Records from a collection:
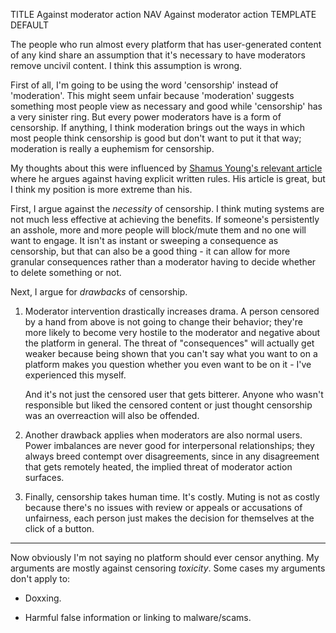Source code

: TITLE Against moderator action
NAV Against moderator action
TEMPLATE DEFAULT

The people who run almost every platform that has user-generated content of any kind share an assumption that it's necessary to have moderators remove uncivil content. I think this assumption is wrong.

First of all, I'm going to be using the word 'censorship' instead of 'moderation'. This might seem unfair because 'moderation' suggests something most people view as necessary and good while 'censorship' has a very sinister ring. But every power moderators have is a form of censorship. If anything, I think moderation brings out the ways in which most people think censorship is good but don't want to put it that way; moderation is really a euphemism for censorship.

My thoughts about this were influenced by [Shamus Young's relevant article](https://www.shamusyoung.com/twentysidedtale/?p=19709) where he argues against having explicit written rules. His article is great, but I think my position is more extreme than his.

First, I argue against the *necessity* of censorship. I think muting systems are not much less effective at achieving the benefits. If someone's persistently an asshole, more and more people will block/mute them and no one will want to engage. It isn't as instant or sweeping a consequence as censorship, but that can also be a good thing - it can allow for more granular consequences rather than a moderator having to decide whether to delete something or not.

Next, I argue for *drawbacks* of censorship.

1. Moderator intervention drastically increases drama. A person censored by a hand from above is not going to change their behavior; they're more likely to become very hostile to the moderator and negative about the platform in general. The threat of "consequences" will actually get weaker because being shown that you can't say what you want to on a platform makes you question whether you even want to be on it - I've experienced this myself.

	And it's not just the censored user that gets bitterer. Anyone who wasn't responsible but liked the censored content or just thought censorship was an overreaction will also be offended.

2. Another drawback applies when moderators are also normal users. Power imbalances are never good for interpersonal relationships; they always breed contempt over disagreements, since in any disagreement that gets remotely heated, the implied threat of moderator action surfaces.

3. Finally, censorship takes human time. It's costly. Muting is not as costly because there's no issues with review or appeals or accusations of unfairness, each person just makes the decision for themselves at the click of a button.

---

Now obviously I'm not saying no platform should ever censor anything. My arguments are mostly against censoring *toxicity*. Some cases my arguments don't apply to:

* Doxxing.

* Harmful false information or linking to malware/scams.

<!--* . If the desire for moderation is motivated by not wanting to let someone spread ideas you find abhorrent and/or contrary to the point of the platform, then banning still makes sense.-->
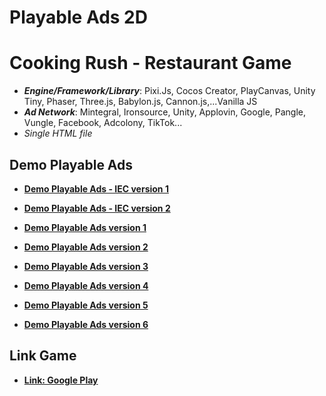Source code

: # Playable Ads 2D

# Cooking Rush - Restaurant Game

- **_Engine/Framework/Library_**: Pixi.Js, Cocos Creator, PlayCanvas, Unity Tiny, Phaser, Three.js, Babylon.js, Cannon.js,...Vanilla JS
- **_Ad Network_**: Mintegral, Ironsource, Unity, Applovin, Google, Pangle, Vungle, Facebook, Adcolony, TikTok...
- _Single HTML file_

## Demo Playable Ads

- [**Demo Playable Ads - IEC version 1**](https://kidcry0x.github.io/Playable-Ads_DOP-Story-Displace-It/DOP_Story_IECv1_Minh_17062022/)
- [**Demo Playable Ads - IEC version 2**](https://kidcry0x.github.io/Playable-Ads_DOP-Story-Displace-It/DOP_Story_IECv2_Minh_20062022/)

- [**Demo Playable Ads version 1**](https://kidcry0x.github.io/Playable-Ads_DOP-Story-Displace-It/DOP_Story_V1_Minh_03062022/)
- [**Demo Playable Ads version 2**](https://kidcry0x.github.io/Playable-Ads_DOP-Story-Displace-It/DOP_Story_V2_Minh_08062022/)
- [**Demo Playable Ads version 3**](https://kidcry0x.github.io/Playable-Ads_DOP-Story-Displace-It/DOP_Story_V3_Minh_09062022/)
- [**Demo Playable Ads version 4**](https://kidcry0x.github.io/Playable-Ads_DOP-Story-Displace-It/DOP_Story_V4_Minh_15062022/)
- [**Demo Playable Ads version 5**](https://kidcry0x.github.io/Playable-Ads_DOP-Story-Displace-It/DOP_Story_V5_Minh_17062022/)
- [**Demo Playable Ads version 6**](https://kidcry0x.github.io/Playable-Ads_DOP-Story-Displace-It/DOP_Story_V6_Minh_20062022/)

## Link Game

- [**Link: Google Play**](https://play.google.com/store/apps/details?id=com.dop.brain.displacestory)
<!-- - [**Link: App Store**]() -->
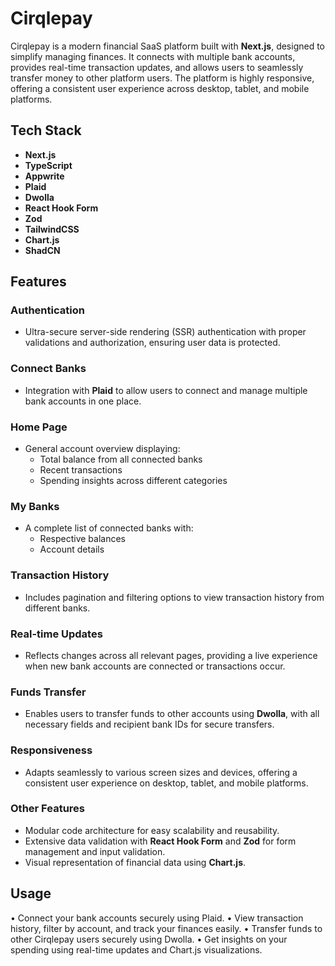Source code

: # Cirqlepay

Cirqlepay is a modern financial SaaS platform built with **Next.js**, designed to simplify managing finances. It connects with multiple bank accounts, provides real-time transaction updates, and allows users to seamlessly transfer money to other platform users. The platform is highly responsive, offering a consistent user experience across desktop, tablet, and mobile platforms.

## Tech Stack

- **Next.js**
- **TypeScript**
- **Appwrite**
- **Plaid**
- **Dwolla**
- **React Hook Form**
- **Zod**
- **TailwindCSS**
- **Chart.js**
- **ShadCN**

## Features

### Authentication
- Ultra-secure server-side rendering (SSR) authentication with proper validations and authorization, ensuring user data is protected.

### Connect Banks
- Integration with **Plaid** to allow users to connect and manage multiple bank accounts in one place.

### Home Page
- General account overview displaying:
  - Total balance from all connected banks
  - Recent transactions
  - Spending insights across different categories

### My Banks
- A complete list of connected banks with:
  - Respective balances
  - Account details

### Transaction History
- Includes pagination and filtering options to view transaction history from different banks.

### Real-time Updates
- Reflects changes across all relevant pages, providing a live experience when new bank accounts are connected or transactions occur.

### Funds Transfer
- Enables users to transfer funds to other accounts using **Dwolla**, with all necessary fields and recipient bank IDs for secure transfers.

### Responsiveness
- Adapts seamlessly to various screen sizes and devices, offering a consistent user experience on desktop, tablet, and mobile platforms.

### Other Features
- Modular code architecture for easy scalability and reusability.
- Extensive data validation with **React Hook Form** and **Zod** for form management and input validation.
- Visual representation of financial data using **Chart.js**.

## Usage

•	Connect your bank accounts securely using Plaid.
•	View transaction history, filter by account, and track your finances easily.
•	Transfer funds to other Cirqlepay users securely using Dwolla.
•	Get insights on your spending using real-time updates and Chart.js visualizations.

PROBLEM STATEMENT » Whenever a line in the entries above includes the word "Next", pull that line out.

ANSWER FOR THE TASK »
Next, I argue for *drawbacks* of censorship.
Cirqlepay is a modern financial SaaS platform built with **Next.js**, designed to simplify managing finances. It connects with multiple bank accounts, provides real-time transaction updates, and allows users to seamlessly transfer money to other platform users. The platform is highly responsive, offering a consistent user experience across desktop, tablet, and mobile platforms.
- **Next.js**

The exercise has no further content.